**Material for this exercise:**

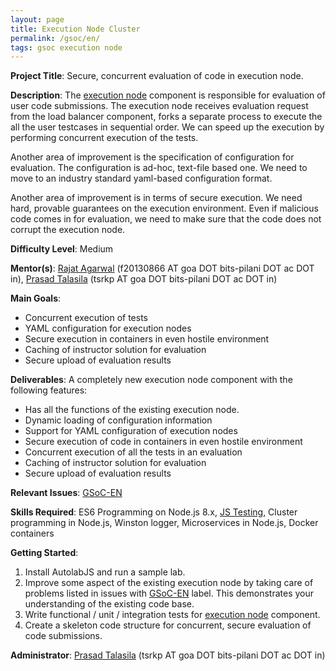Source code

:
 ```yaml
---
layout: page
title: Execution Node Cluster
permalink: /gsoc/en/
tags: gsoc execution node
---
```

**Project Title**: Secure, concurrent evaluation of code in execution node.

**Description**: The [execution node](https://github.com/AutolabJS/AutolabJS/tree/master/execution_nodes) component is responsible for evaluation of user code submissions. The execution node receives evaluation request from the load balancer component, forks a separate process to execute the all the user testcases in sequential order. We can speed up the execution by performing concurrent execution of the tests.

Another area of improvement is the specification of configuration for evaluation. The configuration is ad-hoc, text-file based one. We need to move to an industry standard yaml-based configuration format.

Another area of improvement is in terms of secure execution. We need hard, provable guarantees on the execution environment. Even if malicious code comes in for evaluation, we need to make sure that the code does not corrupt the execution node.



**Difficulty Level**: Medium

**Mentor(s)**: [Rajat Agarwal](https://rajat503.github.io/) (f20130866 AT goa DOT bits-pilani DOT ac DOT in), [Prasad Talasila](https://github.com/prasadtalasila) (tsrkp AT goa DOT bits-pilani DOT ac DOT in)

**Main Goals**:
* Concurrent execution of tests
* YAML configuration for execution nodes
* Secure execution in containers in even hostile environment
* Caching of instructor solution for evaluation
* Secure upload of evaluation results

**Deliverables**:
A completely new execution node component with the following features:
* Has all the functions of the existing execution node.
* Dynamic loading of configuration information
* Support for YAML configuration of execution nodes
* Secure execution of code in containers in even hostile environment
* Concurrent execution of all the tests in an evaluation
* Caching of instructor solution for evaluation
* Secure upload of evaluation results

**Relevant Issues**: [GSoC-EN](https://github.com/AutolabJS/AutolabJS/labels/GSoC-EN)

**Skills Required**: ES6 Programming on Node.js 8.x, [JS Testing](https://github.com/AutolabJS/autolabcli/wiki/Testing-in-JavaScript), Cluster programming in Node.js, Winston logger, Microservices in Node.js, Docker containers

**Getting Started**:
1. Install AutolabJS and run a sample lab.
1. Improve some aspect of the existing execution node by taking care of problems listed in issues with [GSoC-EN](https://github.com/AutolabJS/AutolabJS/labels/GSoC-EN) label. This demonstrates your understanding of the existing code base.
1. Write functional / unit / integration tests for [execution node](https://github.com/AutolabJS/AutolabJS/tree/master/execution_nodes) component.
1. Create a skeleton code structure for concurrent, secure evaluation of code submissions.


**Administrator**: [Prasad Talasila](http://prasad.talasila.in) (tsrkp AT goa DOT bits-pilani DOT ac DOT in)
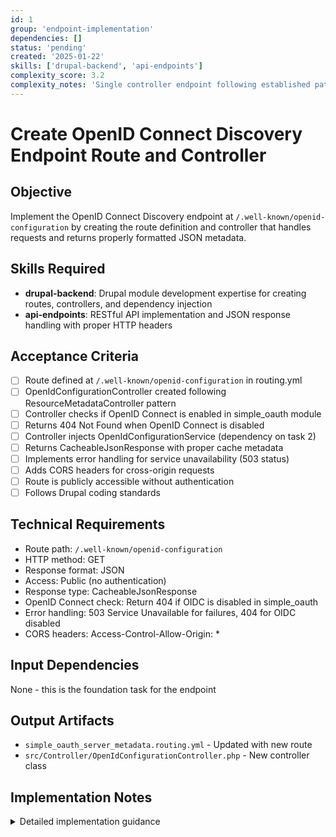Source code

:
 ```yaml
---
id: 1
group: 'endpoint-implementation'
dependencies: []
status: 'pending'
created: '2025-01-22'
skills: ['drupal-backend', 'api-endpoints']
complexity_score: 3.2
complexity_notes: 'Single controller endpoint following established patterns'
---
```


# Create OpenID Connect Discovery Endpoint Route and Controller

## Objective

Implement the OpenID Connect Discovery endpoint at `/.well-known/openid-configuration` by creating the route definition and controller that handles requests and returns properly formatted JSON metadata.

## Skills Required

- **drupal-backend**: Drupal module development expertise for creating routes, controllers, and dependency injection
- **api-endpoints**: RESTful API implementation and JSON response handling with proper HTTP headers

## Acceptance Criteria

- [ ] Route defined at `/.well-known/openid-configuration` in routing.yml
- [ ] OpenIdConfigurationController created following ResourceMetadataController pattern
- [ ] Controller checks if OpenID Connect is enabled in simple_oauth module
- [ ] Returns 404 Not Found when OpenID Connect is disabled
- [ ] Controller injects OpenIdConfigurationService (dependency on task 2)
- [ ] Returns CacheableJsonResponse with proper cache metadata
- [ ] Implements error handling for service unavailability (503 status)
- [ ] Adds CORS headers for cross-origin requests
- [ ] Route is publicly accessible without authentication
- [ ] Follows Drupal coding standards

## Technical Requirements

- Route path: `/.well-known/openid-configuration`
- HTTP method: GET
- Response format: JSON
- Access: Public (no authentication)
- Response type: CacheableJsonResponse
- OpenID Connect check: Return 404 if OIDC is disabled in simple_oauth
- Error handling: 503 Service Unavailable for failures, 404 for OIDC disabled
- CORS headers: Access-Control-Allow-Origin: \*

## Input Dependencies

None - this is the foundation task for the endpoint

## Output Artifacts

- `simple_oauth_server_metadata.routing.yml` - Updated with new route
- `src/Controller/OpenIdConfigurationController.php` - New controller class

## Implementation Notes

<details>
<summary>Detailed implementation guidance</summary>

### Route Definition

Add to `simple_oauth_server_metadata.routing.yml`:

```yaml
simple_oauth_server_metadata.openid_configuration:
  path: '/.well-known/openid-configuration'
  defaults:
    _controller: '\Drupal\simple_oauth_server_metadata\Controller\OpenIdConfigurationController'
    _title: 'OpenID Connect Discovery'
  methods: [GET]
  requirements:
    _access: 'TRUE'
  options:
    _format: 'json'
    no_cache: FALSE
```

### Controller Implementation

Follow the exact pattern from `ResourceMetadataController.php`:

```php
<?php

namespace Drupal\simple_oauth_server_metadata\Controller;

use Drupal\Core\Cache\CacheableJsonResponse;
use Drupal\Core\Config\ConfigFactoryInterface;
use Drupal\Core\Controller\ControllerBase;
use Drupal\simple_oauth_server_metadata\Service\OpenIdConfigurationService;
use Symfony\Component\DependencyInjection\ContainerInterface;
use Symfony\Component\HttpFoundation\Response;
use Symfony\Component\HttpKernel\Exception\NotFoundHttpException;

class OpenIdConfigurationController extends ControllerBase {

  protected OpenIdConfigurationService $openIdConfigurationService;
  protected ConfigFactoryInterface $configFactory;

  public function __construct(
    OpenIdConfigurationService $openId_configuration_service,
    ConfigFactoryInterface $config_factory
  ) {
    $this->openIdConfigurationService = $openId_configuration_service;
    $this->configFactory = $config_factory;
  }

  public static function create(ContainerInterface $container): static {
    return new static(
      $container->get('simple_oauth_server_metadata.openid_configuration'),
      $container->get('config.factory')
    );
  }

  public function handle(): Response {
    // Check if OpenID Connect is enabled in simple_oauth module
    $simple_oauth_config = $this->configFactory->get('simple_oauth.settings');
    if (!$simple_oauth_config->get('openid_connect')) {
      throw new NotFoundHttpException('OpenID Connect is not enabled');
    }

    try {
      $metadata = $this->openIdConfigurationService->getOpenIdConfiguration();
      $response = new CacheableJsonResponse($metadata);

      // Add cache metadata from service
      $response->addCacheableDependency($this->openIdConfigurationService);

      // Add CORS headers
      $response->headers->set('Access-Control-Allow-Origin', '*');
      $response->headers->set('Access-Control-Allow-Methods', 'GET');

      return $response;
    }
    catch (\Exception $e) {
      \Drupal::logger('simple_oauth_server_metadata')->error('Failed to generate OpenID Connect Discovery metadata: @message', ['@message' => $e->getMessage()]);
      return new Response('Service Unavailable', 503);
    }
  }
}
```

### Key Implementation Points

- Check if OpenID Connect is enabled in simple_oauth module configuration
- Return 404 Not Found if OpenID Connect is disabled
- Use dependency injection to inject OpenIdConfigurationService and ConfigFactory
- Follow ResourceMetadataController pattern exactly
- Implement proper error handling with logging
- Add CORS headers for cross-origin JavaScript clients
- Use CacheableJsonResponse with cache dependency from service
- Return 503 status code on service failures, 404 for OIDC disabled
</details>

**Problem to work on:**
Your answer must be the lines from the opening line of the entries through the line holding "Another area of improvement is the", written out exactly and without any picture.

**Solved exercise:**
Source code

:
 ```yaml
---
layout: page
title: Execution Node Cluster
permalink: /gsoc/en/
tags: gsoc execution node
---
```

**Project Title**: Secure, concurrent evaluation of code in execution node.

**Description**: The [execution node](https://github.com/AutolabJS/AutolabJS/tree/master/execution_nodes) component is responsible for evaluation of user code submissions. The execution node receives evaluation request from the load balancer component, forks a separate process to execute the all the user testcases in sequential order. We can speed up the execution by performing concurrent execution of the tests.

Another area of improvement is the specification of configuration for evaluation. The configuration is ad-hoc, text-file based one. We need to move to an industry standard yaml-based configuration format.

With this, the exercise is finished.